True recovery must include this.

Reblogged answer from: Athena Walker, Psychopathy is present from the first breath one takes, to the last.

You go through the steps.

First deal with the immediate shocking aftermath. You aren’t going to be at a place at this stage to realize what has happened to you. At this stage, you’re sad and desperate to understand what just happened. You want the person to just talk to you. It can be fixed if you could just understand why they are so angry at you. You have to ride this one out. You have to be willing to see the hard facts that are all around you, and have been. You have just been blind to them.

When that fades, shock. This is the part where the lies and the abuse starts to come into focus. There is the stark truth that the person you thought you loved wasn’t real. This person was a photograph of lies. To get through this, you have to be brutally honest with yourself. What was real? What wasn’t. It’s research time. This stage usually has a lot of reading and education on the process of narcissistic abuse. You are going to find good information, and bad information. It does matter which you are going to allow color your vision. I will give a hint, good information doesn’t let you off the hook. What they did, it sucks. Big time and without exception it was absolutely lousy. However, you were there too, and you remained there. That means you have a good amount of work to do to.

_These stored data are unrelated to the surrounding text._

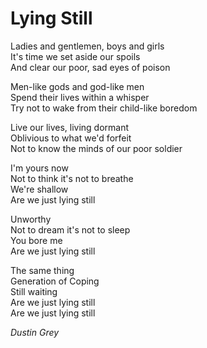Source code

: # Lying Still
Ladies and gentlemen, boys and girls  
It's time we set aside our spoils  
And clear our poor, sad eyes of poison  

Men-like gods and god-like men  
Spend their lives within a whisper  
Try not to wake from their child-like boredom  

Live our lives, living dormant  
Oblivious to what we'd forfeit  
Not to know the minds of our poor soldier  

I'm yours now  
Not to think it's not to breathe  
We're shallow  
Are we just lying still  

Unworthy  
Not to dream it's not to sleep  
You bore me  
Are we just lying still  

The same thing  
Generation of Coping  
Still waiting  
Are we just lying still  
Are we just lying still  

*Dustin Grey*

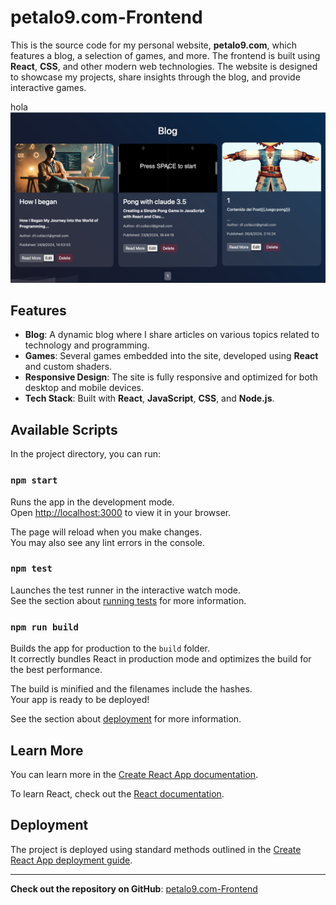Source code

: # petalo9.com-Frontend

This is the source code for my personal website, **petalo9.com**, which features a blog, a selection of games, and more. The frontend is built using **React**, **CSS**, and other modern web technologies. The website is designed to showcase my projects, share insights through the blog, and provide interactive games.


hola
![Website Preview](./image.png)

## Features

- **Blog**: A dynamic blog where I share articles on various topics related to technology and programming.
- **Games**: Several games embedded into the site, developed using **React** and custom shaders.
- **Responsive Design**: The site is fully responsive and optimized for both desktop and mobile devices.
- **Tech Stack**: Built with **React**, **JavaScript**, **CSS**, and **Node.js**.

## Available Scripts

In the project directory, you can run:

### `npm start`

Runs the app in the development mode.\
Open [http://localhost:3000](http://localhost:3000) to view it in your browser.

The page will reload when you make changes.\
You may also see any lint errors in the console.

### `npm test`

Launches the test runner in the interactive watch mode.\
See the section about [running tests](https://facebook.github.io/create-react-app/docs/running-tests) for more information.

### `npm run build`

Builds the app for production to the `build` folder.\
It correctly bundles React in production mode and optimizes the build for the best performance.

The build is minified and the filenames include the hashes.\
Your app is ready to be deployed!

See the section about [deployment](https://facebook.github.io/create-react-app/docs/deployment) for more information.


## Learn More

You can learn more in the [Create React App documentation](https://facebook.github.io/create-react-app/docs/getting-started).

To learn React, check out the [React documentation](https://reactjs.org/).

## Deployment

The project is deployed using standard methods outlined in the [Create React App deployment guide](https://facebook.github.io/create-react-app/docs/deployment).

---

**Check out the repository on GitHub**: [petalo9.com-Frontend](https://github.com/PitiGo/petalo9.com-Frontend)
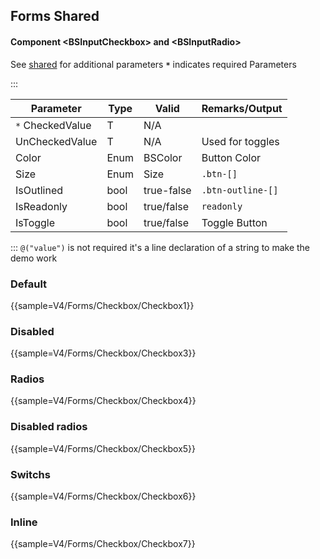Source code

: ﻿## Forms Shared
#### Component \<BSInputCheckbox\> and \<BSInputRadio\>
See [shared](layout/shared) for additional parameters
**`*`** indicates required Parameters

:::

| Parameter        | Type           | Valid          | Remarks/Output            | 
|------------------|----------------|----------------|---------------------------|
| `*` CheckedValue | T              | N/A            |                           | {.table-striped .p-2}
| UnCheckedValue   | T              | N/A            | Used for toggles          |
| Color            | Enum           | BSColor        | Button Color              |
| Size             | Enum           | Size           | `.btn-[]`                 |
| IsOutlined       | bool           | true-false     | `.btn-outline-[]`         |
| IsReadonly       | bool           | true/false     | `readonly`                |
| IsToggle         | bool           | true/false     | Toggle Button             |

:::
`@("value")` is not required it's a line declaration of a string to make the demo work

### Default

{{sample=V4/Forms/Checkbox/Checkbox1}}


### Disabled

{{sample=V4/Forms/Checkbox/Checkbox3}}

### Radios

{{sample=V4/Forms/Checkbox/Checkbox4}}

### Disabled radios

{{sample=V4/Forms/Checkbox/Checkbox5}}

### Switchs

{{sample=V4/Forms/Checkbox/Checkbox6}}

### Inline

{{sample=V4/Forms/Checkbox/Checkbox7}}
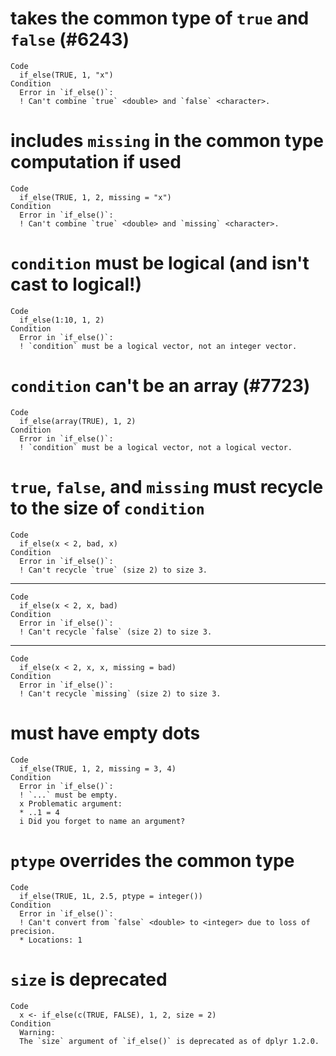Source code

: # takes the common type of `true` and `false` (#6243)

    Code
      if_else(TRUE, 1, "x")
    Condition
      Error in `if_else()`:
      ! Can't combine `true` <double> and `false` <character>.

# includes `missing` in the common type computation if used

    Code
      if_else(TRUE, 1, 2, missing = "x")
    Condition
      Error in `if_else()`:
      ! Can't combine `true` <double> and `missing` <character>.

# `condition` must be logical (and isn't cast to logical!)

    Code
      if_else(1:10, 1, 2)
    Condition
      Error in `if_else()`:
      ! `condition` must be a logical vector, not an integer vector.

# `condition` can't be an array (#7723)

    Code
      if_else(array(TRUE), 1, 2)
    Condition
      Error in `if_else()`:
      ! `condition` must be a logical vector, not a logical vector.

# `true`, `false`, and `missing` must recycle to the size of `condition`

    Code
      if_else(x < 2, bad, x)
    Condition
      Error in `if_else()`:
      ! Can't recycle `true` (size 2) to size 3.

---

    Code
      if_else(x < 2, x, bad)
    Condition
      Error in `if_else()`:
      ! Can't recycle `false` (size 2) to size 3.

---

    Code
      if_else(x < 2, x, x, missing = bad)
    Condition
      Error in `if_else()`:
      ! Can't recycle `missing` (size 2) to size 3.

# must have empty dots

    Code
      if_else(TRUE, 1, 2, missing = 3, 4)
    Condition
      Error in `if_else()`:
      ! `...` must be empty.
      x Problematic argument:
      * ..1 = 4
      i Did you forget to name an argument?

# `ptype` overrides the common type

    Code
      if_else(TRUE, 1L, 2.5, ptype = integer())
    Condition
      Error in `if_else()`:
      ! Can't convert from `false` <double> to <integer> due to loss of precision.
      * Locations: 1

# `size` is deprecated

    Code
      x <- if_else(c(TRUE, FALSE), 1, 2, size = 2)
    Condition
      Warning:
      The `size` argument of `if_else()` is deprecated as of dplyr 1.2.0.

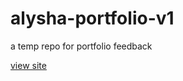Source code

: # alysha-portfolio-v1
a temp repo for portfolio feedback 

[view site](https://johndoenma.github.io/alysha-portfolio-v1)
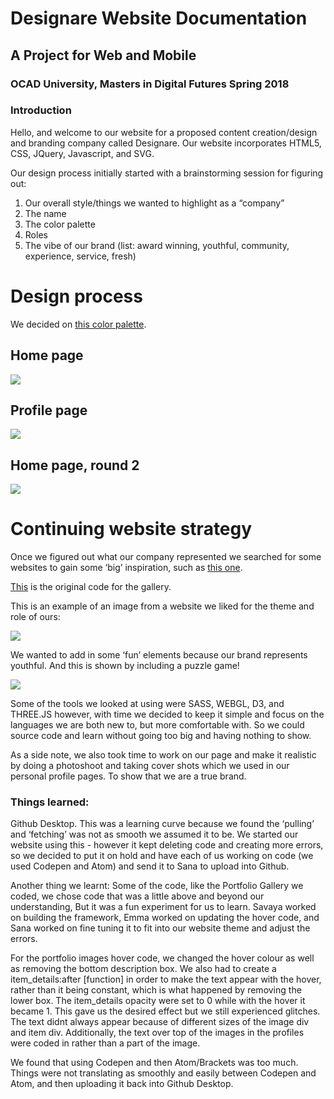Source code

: # Designare Website Documentation
## A Project for Web and Mobile
### OCAD University, Masters in Digital Futures Spring 2018

### Introduction
Hello, and welcome to our website for a proposed content creation/design and branding company called Designare. Our website incorporates HTML5, CSS, JQuery, Javascript, and SVG.

Our design process initially started with a brainstorming session for figuring out:
1. Our overall style/things we wanted to highlight as a “company”
2. The name
3. The color palette
4. Roles
5. The vibe of our brand (list: award winning, youthful, community, experience, service, fresh)

# Design process
We decided on [this color palette](http://colorpalettes.net/color-palette-3501/ "Color palette").

## Home page
![](img/home.png)

## Profile page
![](img/profile.png)

## Home page, round 2
![](img/cover.png)

# Continuing website strategy
Once we figured out what our company represented we searched for some websites to gain some ‘big’ inspiration, such as [this one](https://www.grandimage.com "Grand image").

[This](https://codepen.io/ramenhog/pen/MpORPa) is the original code for the gallery.

This is an example of an image from a website we liked for the theme and role of ours:

![](img/inspo_website.png)


We wanted to add in some ‘fun’ elements because our brand represents youthful. And this is shown by including a puzzle game!

![](img/puzzle.png)


Some of the tools we looked at using were SASS, WEBGL, D3, and THREE.JS however, with time we decided to keep it simple and focus on the languages we are both new to, but more comfortable with. So we could source code and learn without going too big and having nothing to show.

As a side note, we also took time to work on our page and make it realistic by doing a photoshoot and taking cover shots which we used in our personal profile pages. To show that we are a true brand.



### Things learned:
Github Desktop. This was a learning curve because we found the ‘pulling’ and ‘fetching’ was not as smooth we assumed it to be. We started our website using this - however it kept deleting code and creating more errors, so we decided to put it on hold and have each of us working on code (we used Codepen and Atom) and send it to Sana to upload into Github.

Another thing we learnt: Some of the code, like the Portfolio Gallery we coded, we chose code that was a little above and beyond our understanding, But it was a fun experiment for us to learn. Savaya worked on building the framework, Emma worked on updating the hover code, and Sana worked on fine tuning it to fit into our website theme and adjust the errors. 

For the portfolio images hover code, we changed the hover colour as well as removing the bottom description box. We also had to create a item_details:after [function] in order to make the text appear with the hover, rather than it being constant, which is what happened by removing the lower box. The item_details opacity were set to 0 while with the hover it became 1. This gave us the desired effect but we still experienced glitches. The text didnt always appear because of different sizes of the image div and item div. Additionally, the text over top of the images in the profiles were coded in rather than a part of the image.

We found that using Codepen and then Atom/Brackets was too much. Things were not translating as smoothly and easily between Codepen and Atom, and then uploading it back into Github Desktop. 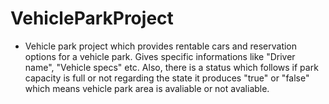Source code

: ﻿# VehicleParkProject
- Vehicle park project which provides rentable cars and reservation options for a vehicle park. Gives specific informations like "Driver name", "Vehicle specs" etc. Also, there is a status which follows if park capacity is full or not regarding the state it produces "true" or "false" which means vehicle park area is avaliable or not avaliable.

If the information crucifies the narcissist and paints you as the pure as the driven snow innocent victim, you’re going to go ahead and want to ignore that. If you were innocent, and it was all the other person, you are going to be prime picking for the next narcissist that rolls around. Oh, and they will. They come out of the woodwork because they can smell it on you. I will come back to this in a moment. You want information that is going to force you to accept that you are a part of the toxic stew that made that relationship work as it did. So, any information that lays out the narcissist on the sacrificial alter, and pardons you, they are not trying to help you. They are trying to appeal to your inflamed sense of injustice, and almost definitely sell you something.

Now you get to be angry. Yay anger! It’s this stage where you can work out some of that negative energy that’s been building up from the devaluation stage. It was always there, you just didn’t acknowledge it. To get through this stage you have to make a really important choice. Will you use your righteous anger to cause damage, or will you use it to help. Either way, you’re probably going to swing too far in either direction. You either want to destroy the narcissist, or you are going to crusade for others. These tend to be the two outlets that people take. Just make sure you check yourself as you go. Don’t lose yourself to the anger.

Feel it, embrace it, allow it to work itself out, but don’t let it become you. Those are the people that become trapped in an echo chamber of their beliefs. No one can argue with them. They are an AUTHORITY! And nothing that contradicts what they think, no matter how well demonstrated or logical, will never penetrate the walls of their sacred narcissist free fortress of rightness.

Next, acceptance. Hopefully, you handled anger well, and you are now here. It’s not a fun stage, but it’s a necessary one. It was messed up what happened, and you have some internal work to do. You can become overly critical of yourself at this stage. Sort of a leftover aspect of the devaluation, but more tied to your damaged sense of self-esteem that you had before the relationship begin. You can take the blame entirely on your head and focus far too closely on this. That is why it is a good point to work on you. You have hopefully already started. You realize that even before the relationship, you weren’t exactly healthy. The relationship made this worse, so now it’s time to put yourself in the shop. However that looks for you, therapy, meditation, the single life, what have you, it’s personal maintenance time. Make use of this time wisely.

Last, the earned stage of recovery. You may notice that in the previous description I made no mention of forgiveness. That’s up to you, and don’t let people tell you what you need to do to move on in regards to forgiving the narcissist. That’s your choice, not their’s. It’s during this stage that you may consider dating again. You think, “I’ve got this”. I can recognize the signs now, and I am going to be fine. Hang on a second, that may not be the case at all. …

It’s not impossible, and it can be done. It’s not fast, it’s not easy, and there are a lot of setbacks. You are going to be pissed that it takes you as long as it does, and you are going to turn that anger in on yourself as criticism for not being strong enough. The fact of the matter is, it’s a process, and even when you are done with it, you are still at high risk for another narcissist. You might think, nope! I know what their game is now! I’ll see it coming from a mile away.

No, you won’t, and here’s why. You still were susceptible to love bombing. You have been trained to seek that pay off throughout your relationship with the narcissist. When the next one cozies up to you, and they will, the love bombing will feel so good to your damaged heart. You will subconsciously be drawn to it. Going forward, you have to be hyper-aware of what the other person is about. You have to remind yourself, if it’s too good to be true, it is.